Mrs. Walker reached the toaster and casually unplugged it from the wall. Picking it up she walked back from the kitchen and with mischievous grin she called out

“Batter up!”

Gary smiled, and went into a Babe Ruth pose. Mrs. Walker did her best underarm throw, not bad for a sixty five year old woman, and the toaster flew through the air, cord trailing behind as it sailed in for a decent strike. Gary's hit was true and with a satisfying clunk, he sent that toaster back through the air to deliver another hole in the floor managers glass wall.

Another employee David called out from his cubicle “The “S” on my keyboard has been sticking for the last two months.
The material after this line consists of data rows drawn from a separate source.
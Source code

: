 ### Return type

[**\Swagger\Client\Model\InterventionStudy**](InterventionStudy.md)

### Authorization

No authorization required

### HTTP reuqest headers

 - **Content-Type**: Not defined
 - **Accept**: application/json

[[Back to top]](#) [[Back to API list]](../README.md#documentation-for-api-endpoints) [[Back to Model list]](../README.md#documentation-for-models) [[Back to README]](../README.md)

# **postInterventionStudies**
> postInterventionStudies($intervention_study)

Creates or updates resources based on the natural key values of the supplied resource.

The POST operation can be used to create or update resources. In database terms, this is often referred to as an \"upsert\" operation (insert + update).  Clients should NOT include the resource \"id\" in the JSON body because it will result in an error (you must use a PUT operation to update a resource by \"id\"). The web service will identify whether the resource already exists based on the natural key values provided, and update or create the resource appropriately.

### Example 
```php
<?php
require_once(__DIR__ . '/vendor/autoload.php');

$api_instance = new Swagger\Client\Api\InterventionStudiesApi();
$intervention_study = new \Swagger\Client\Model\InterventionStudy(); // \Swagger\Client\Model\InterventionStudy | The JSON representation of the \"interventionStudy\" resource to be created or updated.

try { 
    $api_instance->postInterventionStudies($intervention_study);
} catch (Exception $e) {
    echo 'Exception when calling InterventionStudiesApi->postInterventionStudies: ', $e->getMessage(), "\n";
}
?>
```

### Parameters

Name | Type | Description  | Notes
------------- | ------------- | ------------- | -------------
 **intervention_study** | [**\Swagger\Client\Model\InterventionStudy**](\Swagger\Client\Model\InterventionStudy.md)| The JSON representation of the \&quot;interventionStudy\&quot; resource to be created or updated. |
When I asked for a new one they'd said they would “get on it”, but so far nothing!” He smashed the keyboard against the top of his cubicle wall as he finished causing keys to fly out in all directions.

At that point a strange aura seemed to fill the room as people looked at these two “model employees” throwing their support behind the insane actions Gary had taken out just minutes before. Even I, who had little grievance with the company, started to smile. The feeling in the air was infectious. Dangerous, but extremely infectious.

And then things started to really get out of control.

It was like something out of a movie. An old western where one person throws a punch and all of a sudden everyone stands up and starts swinging. The only difference here is that we weren't directing our anger at each other, we were working together to destroy the office space that for a lot of us had become a minimum security prison. One minute David had smashed his keyboard and the next people were looking for something to take their frustration out on. Monitors, coffee mugs and memos were being destroyed by any means available and the satisfaction on the faces of the employees carrying out the destruction was priceless.

I was hesitant. I was twenty-two for god sakes, just out of college and in a plump role I thought I had no right to have. Was I throwing it all away to join in with the madness that was unraveling? I walked around the office, no-one was begrudging me for not joining in. One of the accountants was in the floor managers office taking a leak on his desk. Three other employees were going to town on the remaining appliances in the kitchen. These people who had given a good chunk of their lives to this company were taking something back and how!

I walked over to Mrs. Walkers desk. It was a museum of service rendered to the company. A memo from '92 warning staff on the dangers of sexual harassment, one from '87 saying they were no longer aloud to smoke at their desks. There were photo's of her children, from day dot until marriage. She'd been at the same desk that long? Was that what was to become of me? Would my life achievements be able to be summed up by a quick perusal of a gray walled cubicle, scraps of paper and a shit load of thumb tacks? It send a shiver down my spine.

The office kettle sailed over my head and hit the fan, careening off in another direction. Gary was all red faced again, finishing off the remaining glass panels of the floor managers wall with the same baseball bat. The office looked as if someone had set off a bomb.

I left that day not destroying anything, but I did not return. I got a letter in the mail saying someone had acknowledged I hadn't taken part in the rampage and I was still considered a valued member of the Waffle Worldwide team, but I couldn't go back. That was the first and last office job I ever had.